Goal of the exercise: Determine how many lines in this listing contain the word "project" and report that number by itself.

....

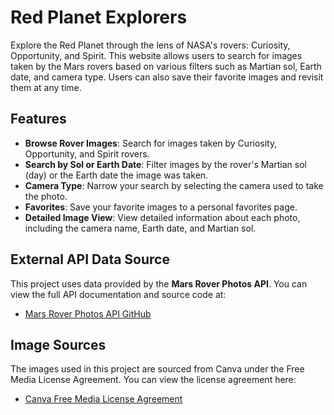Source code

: # Red Planet Explorers

Explore the Red Planet through the lens of NASA's rovers: Curiosity, Opportunity, and Spirit. This website allows users to search for images taken by the Mars rovers based on various filters such as Martian sol, Earth date, and camera type. Users can also save their favorite images and revisit them at any time.

## Features

- **Browse Rover Images**: Search for images taken by Curiosity, Opportunity, and Spirit rovers.
- **Search by Sol or Earth Date**: Filter images by the rover's Martian sol (day) or the Earth date the image was taken.
- **Camera Type**: Narrow your search by selecting the camera used to take the photo.
- **Favorites**: Save your favorite images to a personal favorites page.
- **Detailed Image View**: View detailed information about each photo, including the camera name, Earth date, and Martian sol.

## External API Data Source

This project uses data provided by the **Mars Rover Photos API**. You can view the full API documentation and source code at:

- [Mars Rover Photos API GitHub](https://github.com/corincerami/mars-photo-api)

## Image Sources

The images used in this project are sourced from Canva under the Free Media License Agreement. You can view the license agreement here:

- [Canva Free Media License Agreement](https://www.canva.com/policies/free-media-license-agreement-2022-01-03/)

....

Answer section: 2